There is a significant amount of data showing a very high level of agreement between G-SPECT and other imaging techniques when considering measurement of left ventricle volumes and ejection fraction. With the most widely used, quantitative gated SPECT (QGS, Cedars-Sinai Medical Center, Los Angeles, CA), the correlation coefficients of this tool with gold standard magnetic resonance imaging reach 0.72–0.94 for left ventricle ejection fraction, r = 0.81–0.97 for end-diastolic volume and r = 0.87–0.99 for end-systolic volume [75]. Moreover, it was demonstrated that SPECT distinguishes itself from other imaging tools with its outstanding reproducibility [76, 77]. Considering regional wall motion abnormalities, gated SPECT also showed excellent (83%) agreement with MRI [78]. Apart from volumes and ejection fraction evaluation, gated SPECT allows assessment of regional LV function. The perfusion and wall motion defects have been widely adopted as outcome parameters of the human cardiac cell therapy.

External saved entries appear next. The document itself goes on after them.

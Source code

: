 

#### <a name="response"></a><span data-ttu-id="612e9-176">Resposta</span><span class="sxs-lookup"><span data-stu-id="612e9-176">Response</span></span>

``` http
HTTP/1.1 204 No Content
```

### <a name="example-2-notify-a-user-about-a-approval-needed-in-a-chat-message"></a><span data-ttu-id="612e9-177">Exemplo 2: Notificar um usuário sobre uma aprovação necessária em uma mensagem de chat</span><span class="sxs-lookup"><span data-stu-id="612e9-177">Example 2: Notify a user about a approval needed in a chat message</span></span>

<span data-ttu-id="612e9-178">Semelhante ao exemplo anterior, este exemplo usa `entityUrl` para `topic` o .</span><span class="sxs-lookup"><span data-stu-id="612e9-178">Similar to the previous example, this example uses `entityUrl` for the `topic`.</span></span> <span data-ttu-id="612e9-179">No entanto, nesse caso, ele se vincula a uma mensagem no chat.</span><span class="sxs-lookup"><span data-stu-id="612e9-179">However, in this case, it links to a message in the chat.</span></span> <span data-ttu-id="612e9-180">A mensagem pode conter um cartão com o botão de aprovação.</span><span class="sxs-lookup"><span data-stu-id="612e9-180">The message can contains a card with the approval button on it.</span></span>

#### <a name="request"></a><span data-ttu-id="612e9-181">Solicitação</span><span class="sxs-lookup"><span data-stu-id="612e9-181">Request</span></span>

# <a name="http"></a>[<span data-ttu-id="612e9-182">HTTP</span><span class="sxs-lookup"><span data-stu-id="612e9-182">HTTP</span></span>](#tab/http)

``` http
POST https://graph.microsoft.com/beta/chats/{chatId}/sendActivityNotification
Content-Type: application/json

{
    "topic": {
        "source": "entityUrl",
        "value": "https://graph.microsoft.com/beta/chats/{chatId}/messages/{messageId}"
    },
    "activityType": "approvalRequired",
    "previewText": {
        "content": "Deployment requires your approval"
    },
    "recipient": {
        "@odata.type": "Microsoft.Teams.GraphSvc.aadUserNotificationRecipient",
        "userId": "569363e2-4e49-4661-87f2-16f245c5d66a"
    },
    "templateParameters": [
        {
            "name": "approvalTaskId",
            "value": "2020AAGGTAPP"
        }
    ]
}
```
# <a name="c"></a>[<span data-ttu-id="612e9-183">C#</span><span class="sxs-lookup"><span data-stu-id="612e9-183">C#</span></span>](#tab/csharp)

Tables IV and V provide detailed data on end-point parameters acquired by SPECT in animal [47, 79–82] and human [83–98] models of trials concerning the clinical effect of progenitor cell transplantation. In contrast to encouraging outcomes in cell therapy in animals, the results of randomized trials in humans investigating the potential effect of progenitor cells transplanted into myocardium show no or a minimal effect on cardiac function. In fact, this subtle positive effect of cells transplantation on quantitative, measurable end-point parameters (ejection fraction, myocardial perfusion, regional wall motion index) is visible only in large-scale meta-analyses [99–101].
Table IV
[i] AMI – acute myocardial infarction, HF – heart failure, LVEF – left ventricle ejection fraction, SPECT – single-photon emission-computed tomography, PET – positron emission tomography, Echo – echocardiography, BM MNSCs – bone marrow mononuclear stem cells, BMCs – bone marrow-derived cells, CPCs – circulation progenitor cells, SSS – summed stress score, SRS – summed rest score, WJMSCs – Wharton’s jelly mesenchymal stem cells, ADRC – adipose-derived regenerative cells, Tc-technetium, Tl – thallium, MIBI – methoxyisobutylisonitrile.
Table V
[i] AMI – acute myocardial infarction, HF – heart failure, LVEF – left ventricle ejection fraction, SPECT – single-photon emission-computed tomography, PET – positron emission tomography, Echo – echocardiography, BM MNSCs – bone marrow mononuclear stem cells, BMCs – bone marrow-derived cells, CPCs – circulating progenitor cells, SSS – summed stress score, SRS – summed rest score, WJMSCs – Wharton’s jelly mesenchymal stem cells, ADRC – adipose-derived regenerative cells, MIBI – methoxyisobutylisonitrile.
Thus, further optimal types of cells, ways of administration and uptake, and mechanisms of regeneration are still to be investigated [102].
Progenitor cells have been recently examined as a transfer vehicle for non-viral gene delivery systems for tissue repair and regeneration therapies. In fact, gene-corrected CD34+ stem cells have already been successfully adopted for treatment of inherited diseases – progenitor cells are harvested, transduced ex-vivo with a viral vector, and then reinfused into the patient [103]. The same technology may be used in the future for therapeutic cell modification or local gene transfer into damage tissue.
In conclusion, SPECT is a technique that offers high-sensitivity, quantitative cell tracking on top of its ability to evaluate myocardial perfusion and function on both a cross-sectional and a longitudinal basis. SPECT, with its direct relevance to routine clinical practice, plays a fundamental role in evaluation of myocardial reparation and regeneration therapies (Table VI).